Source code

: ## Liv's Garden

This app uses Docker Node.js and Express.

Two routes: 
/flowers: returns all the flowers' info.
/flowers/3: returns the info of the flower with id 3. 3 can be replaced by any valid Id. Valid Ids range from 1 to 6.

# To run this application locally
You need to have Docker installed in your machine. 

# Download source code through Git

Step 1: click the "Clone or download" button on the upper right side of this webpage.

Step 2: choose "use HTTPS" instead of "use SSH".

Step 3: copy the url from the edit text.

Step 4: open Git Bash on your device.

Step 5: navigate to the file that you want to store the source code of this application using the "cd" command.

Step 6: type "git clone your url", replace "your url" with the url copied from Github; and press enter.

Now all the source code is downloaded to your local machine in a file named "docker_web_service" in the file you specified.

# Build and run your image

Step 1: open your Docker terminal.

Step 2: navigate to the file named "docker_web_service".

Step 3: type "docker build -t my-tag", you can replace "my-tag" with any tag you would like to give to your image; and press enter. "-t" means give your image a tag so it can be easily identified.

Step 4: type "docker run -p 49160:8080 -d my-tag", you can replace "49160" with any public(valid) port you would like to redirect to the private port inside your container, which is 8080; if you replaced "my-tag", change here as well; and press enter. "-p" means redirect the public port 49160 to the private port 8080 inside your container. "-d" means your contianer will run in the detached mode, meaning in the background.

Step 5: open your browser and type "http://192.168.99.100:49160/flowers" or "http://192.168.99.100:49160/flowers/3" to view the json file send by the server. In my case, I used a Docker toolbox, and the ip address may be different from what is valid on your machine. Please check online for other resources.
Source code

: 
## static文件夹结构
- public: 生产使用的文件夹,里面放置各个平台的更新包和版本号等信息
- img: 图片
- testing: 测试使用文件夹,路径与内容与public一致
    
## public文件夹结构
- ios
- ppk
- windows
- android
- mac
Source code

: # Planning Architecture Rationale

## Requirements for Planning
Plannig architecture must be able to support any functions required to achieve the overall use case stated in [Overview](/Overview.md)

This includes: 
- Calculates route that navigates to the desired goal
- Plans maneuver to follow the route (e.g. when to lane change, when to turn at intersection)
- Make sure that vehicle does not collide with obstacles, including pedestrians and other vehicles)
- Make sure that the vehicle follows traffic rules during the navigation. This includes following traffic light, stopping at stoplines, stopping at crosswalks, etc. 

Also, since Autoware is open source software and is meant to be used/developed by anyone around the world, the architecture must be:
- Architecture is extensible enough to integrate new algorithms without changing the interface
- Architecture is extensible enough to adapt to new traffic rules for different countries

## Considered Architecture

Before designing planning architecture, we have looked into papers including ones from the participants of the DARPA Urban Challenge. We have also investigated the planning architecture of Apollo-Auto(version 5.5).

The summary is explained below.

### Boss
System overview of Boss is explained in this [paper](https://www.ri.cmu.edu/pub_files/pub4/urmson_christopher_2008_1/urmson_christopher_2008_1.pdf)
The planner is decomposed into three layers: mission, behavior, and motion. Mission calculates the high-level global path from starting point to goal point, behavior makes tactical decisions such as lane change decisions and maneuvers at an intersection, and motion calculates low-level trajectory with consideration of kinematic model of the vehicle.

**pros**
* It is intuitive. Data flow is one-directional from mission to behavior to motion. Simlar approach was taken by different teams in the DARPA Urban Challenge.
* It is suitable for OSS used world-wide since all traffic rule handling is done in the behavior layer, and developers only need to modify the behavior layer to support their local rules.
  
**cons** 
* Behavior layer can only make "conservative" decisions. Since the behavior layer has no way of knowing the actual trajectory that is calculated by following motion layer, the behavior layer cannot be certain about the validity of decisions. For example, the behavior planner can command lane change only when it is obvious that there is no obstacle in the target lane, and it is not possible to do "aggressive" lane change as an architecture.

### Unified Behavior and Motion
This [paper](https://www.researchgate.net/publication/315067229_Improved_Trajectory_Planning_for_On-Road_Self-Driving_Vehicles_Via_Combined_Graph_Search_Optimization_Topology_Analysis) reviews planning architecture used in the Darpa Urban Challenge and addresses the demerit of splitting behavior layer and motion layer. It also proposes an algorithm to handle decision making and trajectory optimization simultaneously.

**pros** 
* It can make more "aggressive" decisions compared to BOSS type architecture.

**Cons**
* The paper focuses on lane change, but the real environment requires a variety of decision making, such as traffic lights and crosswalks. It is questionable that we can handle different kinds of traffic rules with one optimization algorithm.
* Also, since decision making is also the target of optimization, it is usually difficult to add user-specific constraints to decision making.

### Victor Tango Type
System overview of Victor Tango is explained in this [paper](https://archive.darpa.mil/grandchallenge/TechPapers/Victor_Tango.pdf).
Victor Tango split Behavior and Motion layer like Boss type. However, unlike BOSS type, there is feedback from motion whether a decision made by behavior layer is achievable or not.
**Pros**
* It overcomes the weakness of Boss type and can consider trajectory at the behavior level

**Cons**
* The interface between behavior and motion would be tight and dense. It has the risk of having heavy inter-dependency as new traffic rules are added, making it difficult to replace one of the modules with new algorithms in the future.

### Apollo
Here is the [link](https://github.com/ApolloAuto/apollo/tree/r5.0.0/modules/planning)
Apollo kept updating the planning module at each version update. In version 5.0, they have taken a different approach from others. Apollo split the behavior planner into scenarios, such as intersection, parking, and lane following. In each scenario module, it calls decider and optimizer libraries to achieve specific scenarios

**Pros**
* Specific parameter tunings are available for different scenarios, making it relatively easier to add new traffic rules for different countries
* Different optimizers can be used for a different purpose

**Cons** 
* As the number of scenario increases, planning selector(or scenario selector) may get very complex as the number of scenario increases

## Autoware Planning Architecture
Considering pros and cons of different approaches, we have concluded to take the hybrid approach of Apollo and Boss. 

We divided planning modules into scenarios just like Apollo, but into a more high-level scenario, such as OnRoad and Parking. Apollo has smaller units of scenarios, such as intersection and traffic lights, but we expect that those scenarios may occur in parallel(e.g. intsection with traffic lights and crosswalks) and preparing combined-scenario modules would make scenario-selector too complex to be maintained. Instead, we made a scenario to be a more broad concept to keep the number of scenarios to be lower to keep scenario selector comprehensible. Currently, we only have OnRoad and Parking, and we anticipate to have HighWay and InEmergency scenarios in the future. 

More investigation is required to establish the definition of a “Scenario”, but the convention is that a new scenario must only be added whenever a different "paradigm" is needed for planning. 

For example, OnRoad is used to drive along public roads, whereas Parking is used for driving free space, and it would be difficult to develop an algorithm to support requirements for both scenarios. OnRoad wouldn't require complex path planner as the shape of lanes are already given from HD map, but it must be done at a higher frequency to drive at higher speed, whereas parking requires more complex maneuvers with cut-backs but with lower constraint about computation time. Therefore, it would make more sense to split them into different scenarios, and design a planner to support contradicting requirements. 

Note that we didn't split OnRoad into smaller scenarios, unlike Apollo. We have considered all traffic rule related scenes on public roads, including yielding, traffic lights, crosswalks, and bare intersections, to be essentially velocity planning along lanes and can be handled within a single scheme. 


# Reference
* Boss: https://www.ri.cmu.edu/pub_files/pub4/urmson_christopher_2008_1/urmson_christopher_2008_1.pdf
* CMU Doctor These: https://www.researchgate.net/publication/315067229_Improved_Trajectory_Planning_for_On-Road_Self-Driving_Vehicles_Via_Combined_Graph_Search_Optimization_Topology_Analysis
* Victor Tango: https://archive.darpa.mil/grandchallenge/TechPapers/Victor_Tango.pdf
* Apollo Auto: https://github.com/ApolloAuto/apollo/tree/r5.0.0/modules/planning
○ ○ ○ ○ ○
*Brief*: Select all lines with the word "algorithms" from the entries above.

*Task answer*:
- Architecture is extensible enough to integrate new algorithms without changing the interface
* The interface between behavior and motion would be tight and dense. It has the risk of having heavy inter-dependency as new traffic rules are added, making it difficult to replace one of the modules with new algorithms in the future.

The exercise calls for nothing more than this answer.